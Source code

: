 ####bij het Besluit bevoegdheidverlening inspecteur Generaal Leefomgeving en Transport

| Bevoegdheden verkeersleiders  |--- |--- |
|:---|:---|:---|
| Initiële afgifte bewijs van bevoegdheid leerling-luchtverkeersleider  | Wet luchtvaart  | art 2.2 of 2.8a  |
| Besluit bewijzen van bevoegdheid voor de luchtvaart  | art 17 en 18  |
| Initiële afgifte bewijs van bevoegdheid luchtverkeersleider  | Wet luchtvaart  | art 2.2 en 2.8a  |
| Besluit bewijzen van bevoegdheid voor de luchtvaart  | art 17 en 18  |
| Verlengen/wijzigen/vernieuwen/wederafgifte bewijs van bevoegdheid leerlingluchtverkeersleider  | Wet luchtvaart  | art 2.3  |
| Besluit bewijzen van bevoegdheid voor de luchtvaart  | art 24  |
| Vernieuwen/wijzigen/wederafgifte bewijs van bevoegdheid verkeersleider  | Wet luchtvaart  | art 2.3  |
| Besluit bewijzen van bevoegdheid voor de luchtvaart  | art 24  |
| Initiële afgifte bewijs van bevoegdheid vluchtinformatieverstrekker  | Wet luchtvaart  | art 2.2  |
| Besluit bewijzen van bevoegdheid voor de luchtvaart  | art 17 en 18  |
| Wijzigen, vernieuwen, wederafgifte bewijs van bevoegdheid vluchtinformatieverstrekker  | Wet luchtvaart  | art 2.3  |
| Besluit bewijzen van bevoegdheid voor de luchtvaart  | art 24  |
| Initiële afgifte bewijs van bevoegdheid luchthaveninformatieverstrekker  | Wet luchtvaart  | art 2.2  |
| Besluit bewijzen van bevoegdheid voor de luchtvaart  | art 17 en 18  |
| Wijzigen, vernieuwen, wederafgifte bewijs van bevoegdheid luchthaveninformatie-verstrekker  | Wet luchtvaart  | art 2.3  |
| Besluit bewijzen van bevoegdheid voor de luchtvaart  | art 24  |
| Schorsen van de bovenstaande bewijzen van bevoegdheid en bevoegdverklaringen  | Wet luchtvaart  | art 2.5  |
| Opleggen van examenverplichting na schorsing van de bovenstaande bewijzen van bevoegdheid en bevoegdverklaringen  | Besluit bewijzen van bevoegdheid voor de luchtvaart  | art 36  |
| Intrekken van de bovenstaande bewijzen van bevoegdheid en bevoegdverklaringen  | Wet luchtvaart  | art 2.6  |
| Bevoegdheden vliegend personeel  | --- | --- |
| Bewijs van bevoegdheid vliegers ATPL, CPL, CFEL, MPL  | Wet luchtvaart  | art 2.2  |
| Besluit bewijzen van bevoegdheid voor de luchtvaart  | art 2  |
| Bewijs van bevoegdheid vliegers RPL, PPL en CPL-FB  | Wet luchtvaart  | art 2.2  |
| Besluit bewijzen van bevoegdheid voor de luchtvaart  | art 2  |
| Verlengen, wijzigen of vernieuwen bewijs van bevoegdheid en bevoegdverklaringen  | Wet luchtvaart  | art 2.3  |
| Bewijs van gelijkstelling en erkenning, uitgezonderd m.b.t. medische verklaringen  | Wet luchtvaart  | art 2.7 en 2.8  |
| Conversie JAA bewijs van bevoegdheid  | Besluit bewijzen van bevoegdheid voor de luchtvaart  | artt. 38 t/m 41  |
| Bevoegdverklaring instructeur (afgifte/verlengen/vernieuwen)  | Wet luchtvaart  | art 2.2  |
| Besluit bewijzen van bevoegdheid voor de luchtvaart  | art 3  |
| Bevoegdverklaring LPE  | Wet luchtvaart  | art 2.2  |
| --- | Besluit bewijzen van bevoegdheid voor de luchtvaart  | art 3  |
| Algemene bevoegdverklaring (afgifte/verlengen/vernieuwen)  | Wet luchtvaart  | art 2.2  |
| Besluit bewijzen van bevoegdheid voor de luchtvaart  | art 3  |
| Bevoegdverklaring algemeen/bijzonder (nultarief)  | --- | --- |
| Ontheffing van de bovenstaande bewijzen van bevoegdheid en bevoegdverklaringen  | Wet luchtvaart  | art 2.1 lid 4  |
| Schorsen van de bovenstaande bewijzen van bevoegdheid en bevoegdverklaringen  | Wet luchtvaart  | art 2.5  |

[The problem] Extract each entry in full, exactly as given.

[Exercise solution]
Source code

: ####bij het Besluit bevoegdheidverlening inspecteur Generaal Leefomgeving en Transport

| Bevoegdheden verkeersleiders  |--- |--- |
|:---|:---|:---|
| Initiële afgifte bewijs van bevoegdheid leerling-luchtverkeersleider  | Wet luchtvaart  | art 2.2 of 2.8a  |
| Besluit bewijzen van bevoegdheid voor de luchtvaart  | art 17 en 18  |
| Initiële afgifte bewijs van bevoegdheid luchtverkeersleider  | Wet luchtvaart  | art 2.2 en 2.8a  |
| Besluit bewijzen van bevoegdheid voor de luchtvaart  | art 17 en 18  |
| Verlengen/wijzigen/vernieuwen/wederafgifte bewijs van bevoegdheid leerlingluchtverkeersleider  | Wet luchtvaart  | art 2.3  |
| Besluit bewijzen van bevoegdheid voor de luchtvaart  | art 24  |
| Vernieuwen/wijzigen/wederafgifte bewijs van bevoegdheid verkeersleider  | Wet luchtvaart  | art 2.3  |
| Besluit bewijzen van bevoegdheid voor de luchtvaart  | art 24  |
| Initiële afgifte bewijs van bevoegdheid vluchtinformatieverstrekker  | Wet luchtvaart  | art 2.2  |
| Besluit bewijzen van bevoegdheid voor de luchtvaart  | art 17 en 18  |
| Wijzigen, vernieuwen, wederafgifte bewijs van bevoegdheid vluchtinformatieverstrekker  | Wet luchtvaart  | art 2.3  |
| Besluit bewijzen van bevoegdheid voor de luchtvaart  | art 24  |
| Initiële afgifte bewijs van bevoegdheid luchthaveninformatieverstrekker  | Wet luchtvaart  | art 2.2  |
| Besluit bewijzen van bevoegdheid voor de luchtvaart  | art 17 en 18  |
| Wijzigen, vernieuwen, wederafgifte bewijs van bevoegdheid luchthaveninformatie-verstrekker  | Wet luchtvaart  | art 2.3  |
| Besluit bewijzen van bevoegdheid voor de luchtvaart  | art 24  |
| Schorsen van de bovenstaande bewijzen van bevoegdheid en bevoegdverklaringen  | Wet luchtvaart  | art 2.5  |
| Opleggen van examenverplichting na schorsing van de bovenstaande bewijzen van bevoegdheid en bevoegdverklaringen  | Besluit bewijzen van bevoegdheid voor de luchtvaart  | art 36  |
| Intrekken van de bovenstaande bewijzen van bevoegdheid en bevoegdverklaringen  | Wet luchtvaart  | art 2.6  |
| Bevoegdheden vliegend personeel  | --- | --- |
| Bewijs van bevoegdheid vliegers ATPL, CPL, CFEL, MPL  | Wet luchtvaart  | art 2.2  |
| Besluit bewijzen van bevoegdheid voor de luchtvaart  | art 2  |
| Bewijs van bevoegdheid vliegers RPL, PPL en CPL-FB  | Wet luchtvaart  | art 2.2  |
| Besluit bewijzen van bevoegdheid voor de luchtvaart  | art 2  |
| Verlengen, wijzigen of vernieuwen bewijs van bevoegdheid en bevoegdverklaringen  | Wet luchtvaart  | art 2.3  |
| Bewijs van gelijkstelling en erkenning, uitgezonderd m.b.t. medische verklaringen  | Wet luchtvaart  | art 2.7 en 2.8  |
| Conversie JAA bewijs van bevoegdheid  | Besluit bewijzen van bevoegdheid voor de luchtvaart  | artt. 38 t/m 41  |
| Bevoegdverklaring instructeur (afgifte/verlengen/vernieuwen)  | Wet luchtvaart  | art 2.2  |
| Besluit bewijzen van bevoegdheid voor de luchtvaart  | art 3  |
| Bevoegdverklaring LPE  | Wet luchtvaart  | art 2.2  |
| --- | Besluit bewijzen van bevoegdheid voor de luchtvaart  | art 3  |
| Algemene bevoegdverklaring (afgifte/verlengen/vernieuwen)  | Wet luchtvaart  | art 2.2  |
| Besluit bewijzen van bevoegdheid voor de luchtvaart  | art 3  |
| Bevoegdverklaring algemeen/bijzonder (nultarief)  | --- | --- |
| Ontheffing van de bovenstaande bewijzen van bevoegdheid en bevoegdverklaringen  | Wet luchtvaart  | art 2.1 lid 4  |
| Schorsen van de bovenstaande bewijzen van bevoegdheid en bevoegdverklaringen  | Wet luchtvaart  | art 2.5  |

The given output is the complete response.